Scott Atran: A memory of Lévi-Strauss
Margaret Mead, Franz Boas and Claude Lévi-Strauss on a Portuguese stampIn Memory of Claude Lévi-Strauss
In Memory of Claude Lévi-Strauss
In Memory of Claude Lévi-Strauss.
Claude Lévi-Strauss, arguably the world's most famous and influential anthropologist, died on October 30 at the age of 100. This is a lasting memory of my first encounter with him.
In 1974, when I was a graduate student in anthropology at Columbia University, I wanted to organize a discussion of universals with people whose ideas I wished to know more about than I thought I could get from their writings. At the time, I was working for Margaret Mead as one of her assistants at the American Museum of Natural History, so I asked her how I might go about getting my wish. She said "talk to these people and see if they'll meet." So I went to see Noam Chomsky in Cambridge, Jean Piaget in Geneva, and Jacques Monod in Paris, and they agreed; but I wondered if Levi-Strauss would because he seemed so aloof . Margaret licked her lips and laughed: "Well, that's his look, aloof and frail, but he's more playful than he lets on and he'll outlive me by thirty years if a day. Just tell him I sent you."
I ran from La Bastille to the College de France on Rue des Ecoles and up the steps to knock on his door. He opened it, saw the sweat running down my face and, asked rather coldly: "Monsieur, que'est-ce que je peux faire pour vous?" I said I was an anthropology student from America and had a bunch of questions for him. He was gracious but distant and said, "Ask two."
First, I asked him why he believed binary operators to be one of the fundamental structures of the human mind. He shrugged and sighed and then replied: "When I started there was still no science of mind. Saussure, Marx, Mauss and music were my guides. Since then things have changed. Psychology now has something to say."
Then, I asked him why he became an anthropologist and he said: "I wanted to be a musician but having no talent I read philosophy and wanted to find out how different one human being's thoughts could be from another's and how much of that difference is truly the same. In Brazil, an opportunity came to try to find out, and I am still trying."
He dabbed his nose with a handkerchief, rose from his chair in that regal, crane-like manner of his, thanked me for coming and started walking me back to the door, when I turned to him and said. "Margaret Mead te dit bonjour." His dour demeanor turned into a child's joy." Would you like to come home to dinner with me now?" he asked, with a lightness that belonged to another person, another time. I declined with some idiot excuse because I still stank from running and didn't want to further embarrass myself. But I asked him if he would join the discussion with Chomsky, Piaget and the others that I had forgotten to tell him about until then. "Yes," he said kindly, "just tell me when."
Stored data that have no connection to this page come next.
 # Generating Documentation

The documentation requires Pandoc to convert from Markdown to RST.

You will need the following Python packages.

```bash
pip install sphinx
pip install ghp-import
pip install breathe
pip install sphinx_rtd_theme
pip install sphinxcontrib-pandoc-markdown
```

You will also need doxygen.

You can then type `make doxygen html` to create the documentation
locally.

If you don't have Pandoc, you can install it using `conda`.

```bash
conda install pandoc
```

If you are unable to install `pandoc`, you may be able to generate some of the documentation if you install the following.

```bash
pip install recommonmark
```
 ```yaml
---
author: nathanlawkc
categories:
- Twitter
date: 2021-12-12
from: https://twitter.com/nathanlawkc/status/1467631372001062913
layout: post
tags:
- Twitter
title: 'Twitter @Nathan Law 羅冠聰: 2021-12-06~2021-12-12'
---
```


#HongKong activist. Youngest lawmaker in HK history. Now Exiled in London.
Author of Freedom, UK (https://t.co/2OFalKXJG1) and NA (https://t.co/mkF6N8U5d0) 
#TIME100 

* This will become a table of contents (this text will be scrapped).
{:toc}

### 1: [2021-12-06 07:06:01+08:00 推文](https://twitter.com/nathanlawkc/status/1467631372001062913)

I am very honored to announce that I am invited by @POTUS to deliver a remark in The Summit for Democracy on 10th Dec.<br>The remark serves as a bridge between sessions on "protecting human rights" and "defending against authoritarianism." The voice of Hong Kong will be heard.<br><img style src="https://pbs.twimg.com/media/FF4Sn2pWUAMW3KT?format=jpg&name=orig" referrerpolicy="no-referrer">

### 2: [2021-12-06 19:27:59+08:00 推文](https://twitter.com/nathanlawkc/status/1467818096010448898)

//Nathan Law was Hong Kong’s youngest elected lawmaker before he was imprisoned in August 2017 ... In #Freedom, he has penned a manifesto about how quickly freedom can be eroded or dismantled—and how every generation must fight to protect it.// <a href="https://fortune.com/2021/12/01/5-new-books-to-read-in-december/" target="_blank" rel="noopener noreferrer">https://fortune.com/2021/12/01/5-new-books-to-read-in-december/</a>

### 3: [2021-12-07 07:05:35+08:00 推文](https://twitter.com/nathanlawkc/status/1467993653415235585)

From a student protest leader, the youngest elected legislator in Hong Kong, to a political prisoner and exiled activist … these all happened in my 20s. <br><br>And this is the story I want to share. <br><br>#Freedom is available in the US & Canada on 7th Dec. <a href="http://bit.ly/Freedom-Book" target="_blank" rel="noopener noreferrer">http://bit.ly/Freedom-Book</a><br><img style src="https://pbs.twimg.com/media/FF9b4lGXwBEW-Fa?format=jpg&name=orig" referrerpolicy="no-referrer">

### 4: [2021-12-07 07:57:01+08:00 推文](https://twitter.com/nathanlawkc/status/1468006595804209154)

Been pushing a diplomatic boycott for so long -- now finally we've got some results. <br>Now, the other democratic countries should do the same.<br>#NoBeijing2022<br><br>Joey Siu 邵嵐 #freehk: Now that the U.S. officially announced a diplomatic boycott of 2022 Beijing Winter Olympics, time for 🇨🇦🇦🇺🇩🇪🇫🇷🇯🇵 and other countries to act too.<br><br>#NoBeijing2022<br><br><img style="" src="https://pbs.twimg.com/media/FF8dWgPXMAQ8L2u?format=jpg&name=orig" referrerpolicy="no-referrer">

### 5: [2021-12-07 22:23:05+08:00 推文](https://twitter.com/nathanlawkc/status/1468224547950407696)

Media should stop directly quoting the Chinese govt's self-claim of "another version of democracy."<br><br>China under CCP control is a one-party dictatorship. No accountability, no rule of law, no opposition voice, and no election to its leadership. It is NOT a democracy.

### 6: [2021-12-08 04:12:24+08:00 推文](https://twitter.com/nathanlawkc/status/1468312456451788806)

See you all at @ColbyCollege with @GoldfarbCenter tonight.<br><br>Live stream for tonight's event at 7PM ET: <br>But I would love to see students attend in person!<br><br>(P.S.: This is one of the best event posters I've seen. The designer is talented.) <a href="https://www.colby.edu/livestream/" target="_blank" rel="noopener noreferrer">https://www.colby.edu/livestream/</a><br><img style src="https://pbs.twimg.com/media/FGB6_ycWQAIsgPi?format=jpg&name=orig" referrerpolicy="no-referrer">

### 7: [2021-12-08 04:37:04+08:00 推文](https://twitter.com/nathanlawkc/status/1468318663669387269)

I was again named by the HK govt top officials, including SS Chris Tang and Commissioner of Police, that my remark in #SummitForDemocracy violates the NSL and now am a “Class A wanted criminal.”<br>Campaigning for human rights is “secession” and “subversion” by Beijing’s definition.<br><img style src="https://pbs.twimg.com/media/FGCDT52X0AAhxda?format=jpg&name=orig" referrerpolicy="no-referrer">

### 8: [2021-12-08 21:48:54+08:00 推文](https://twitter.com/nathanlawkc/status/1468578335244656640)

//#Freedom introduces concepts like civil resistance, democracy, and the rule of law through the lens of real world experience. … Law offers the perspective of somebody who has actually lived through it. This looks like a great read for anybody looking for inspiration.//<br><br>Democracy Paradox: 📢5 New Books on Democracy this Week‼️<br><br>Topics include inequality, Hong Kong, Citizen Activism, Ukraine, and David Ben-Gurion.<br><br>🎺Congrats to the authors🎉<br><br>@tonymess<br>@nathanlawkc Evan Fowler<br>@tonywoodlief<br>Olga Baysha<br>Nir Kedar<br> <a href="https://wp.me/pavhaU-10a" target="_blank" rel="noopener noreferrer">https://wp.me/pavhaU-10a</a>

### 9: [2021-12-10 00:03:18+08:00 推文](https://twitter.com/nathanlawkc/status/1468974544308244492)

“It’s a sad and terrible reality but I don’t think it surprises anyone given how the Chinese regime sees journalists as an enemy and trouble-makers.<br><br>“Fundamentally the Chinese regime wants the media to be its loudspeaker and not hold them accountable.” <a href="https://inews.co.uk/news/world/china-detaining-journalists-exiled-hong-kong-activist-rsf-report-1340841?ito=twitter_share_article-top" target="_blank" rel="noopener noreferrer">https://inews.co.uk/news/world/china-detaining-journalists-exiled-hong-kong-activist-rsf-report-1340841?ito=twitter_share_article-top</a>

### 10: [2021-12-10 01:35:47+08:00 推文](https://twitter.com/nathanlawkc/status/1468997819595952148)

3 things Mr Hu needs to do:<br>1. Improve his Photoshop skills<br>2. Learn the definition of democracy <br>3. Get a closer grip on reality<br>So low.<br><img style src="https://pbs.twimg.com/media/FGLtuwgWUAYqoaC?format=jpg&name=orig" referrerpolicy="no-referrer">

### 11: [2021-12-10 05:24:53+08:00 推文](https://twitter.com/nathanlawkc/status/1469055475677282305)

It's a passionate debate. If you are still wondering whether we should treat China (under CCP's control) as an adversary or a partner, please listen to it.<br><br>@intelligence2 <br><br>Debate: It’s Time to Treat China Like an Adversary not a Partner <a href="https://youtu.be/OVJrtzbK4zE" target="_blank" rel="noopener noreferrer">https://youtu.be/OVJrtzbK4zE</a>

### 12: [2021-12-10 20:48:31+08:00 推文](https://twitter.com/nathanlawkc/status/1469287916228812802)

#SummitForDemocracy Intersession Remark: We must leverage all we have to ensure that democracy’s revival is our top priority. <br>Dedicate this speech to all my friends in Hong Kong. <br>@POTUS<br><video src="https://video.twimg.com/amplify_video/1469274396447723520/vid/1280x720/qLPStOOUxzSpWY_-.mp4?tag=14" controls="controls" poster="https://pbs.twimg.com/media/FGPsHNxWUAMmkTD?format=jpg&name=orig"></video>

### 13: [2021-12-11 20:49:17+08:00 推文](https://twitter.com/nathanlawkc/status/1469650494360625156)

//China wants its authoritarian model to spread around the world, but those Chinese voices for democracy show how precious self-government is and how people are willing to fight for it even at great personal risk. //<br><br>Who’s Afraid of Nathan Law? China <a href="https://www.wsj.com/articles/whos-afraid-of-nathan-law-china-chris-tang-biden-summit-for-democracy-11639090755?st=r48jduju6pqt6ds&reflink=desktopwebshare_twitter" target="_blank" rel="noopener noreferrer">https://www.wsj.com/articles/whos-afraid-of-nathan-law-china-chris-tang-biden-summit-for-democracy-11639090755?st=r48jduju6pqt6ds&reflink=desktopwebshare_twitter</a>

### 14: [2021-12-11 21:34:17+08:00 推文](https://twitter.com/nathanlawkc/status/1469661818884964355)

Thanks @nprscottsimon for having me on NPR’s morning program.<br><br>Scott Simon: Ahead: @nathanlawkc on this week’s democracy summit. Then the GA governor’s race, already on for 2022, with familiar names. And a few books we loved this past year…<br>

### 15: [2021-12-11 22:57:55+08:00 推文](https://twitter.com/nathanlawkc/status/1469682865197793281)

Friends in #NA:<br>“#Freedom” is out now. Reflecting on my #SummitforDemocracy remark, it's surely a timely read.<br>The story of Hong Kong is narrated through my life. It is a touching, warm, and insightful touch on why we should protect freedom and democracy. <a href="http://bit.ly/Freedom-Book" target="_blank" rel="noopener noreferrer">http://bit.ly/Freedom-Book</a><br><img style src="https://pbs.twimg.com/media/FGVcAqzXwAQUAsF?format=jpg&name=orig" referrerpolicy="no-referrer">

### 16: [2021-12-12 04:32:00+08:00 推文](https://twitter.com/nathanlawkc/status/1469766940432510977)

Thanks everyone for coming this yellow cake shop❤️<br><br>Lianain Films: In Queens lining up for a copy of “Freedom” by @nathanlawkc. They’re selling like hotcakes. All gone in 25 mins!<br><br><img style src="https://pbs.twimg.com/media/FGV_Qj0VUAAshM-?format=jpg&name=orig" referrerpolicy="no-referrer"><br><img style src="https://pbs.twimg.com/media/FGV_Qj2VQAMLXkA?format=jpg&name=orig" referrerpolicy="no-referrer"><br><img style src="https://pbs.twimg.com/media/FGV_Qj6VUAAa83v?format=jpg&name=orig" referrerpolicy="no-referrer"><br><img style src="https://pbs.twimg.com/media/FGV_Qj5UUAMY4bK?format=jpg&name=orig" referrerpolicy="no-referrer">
At the discussion, which took place over the course of a few days at the Abbaye de Royaumont outside Paris, Lévi-Strauss sat patiently and said nothing as others spoke their piece or pontificated, or pleaded and shouted their oppositions. But his doodles of cats and other real and fantastical animals were stunning, and those he left behind were the objects of a fierce competition among some of the conference's participants, including myself. On the way to our last lunch, Noam Chomsky ─ who had dominated this conference of Nobel-prize winning biologists and world-famous mathematicians, philosophers, psychologists and anthropologists as I have never seen anyone do before or after ─ walked up to Lévi-Strauss and said in a shy sort of way: "Perhaps you remember me, when I sat in on your class at Harvard with Roman Jakobson?" Lévi-Strauss looked at Chomsky and said: "I'm sorry, but no." Those were the only words he would utter in the conference room.
In an interview the following year, Levi-Strauss was asked what recent intellectual developments he considered to be important. He said that what had transpired at Royaumont was the most significant intellectual event he had thus far encountered in the second half of the twentieth century. He also implied that his time was in the past: "I imagine myself in the New World with Columbus for the first time," he mused, "a symphony of sounds, of colors, of smells, of desires, and of hopes. Then I imagine myself on the moon with the astronauts, and all I see is gray, dust and barren rocks, and the earth I long for is far out of reach."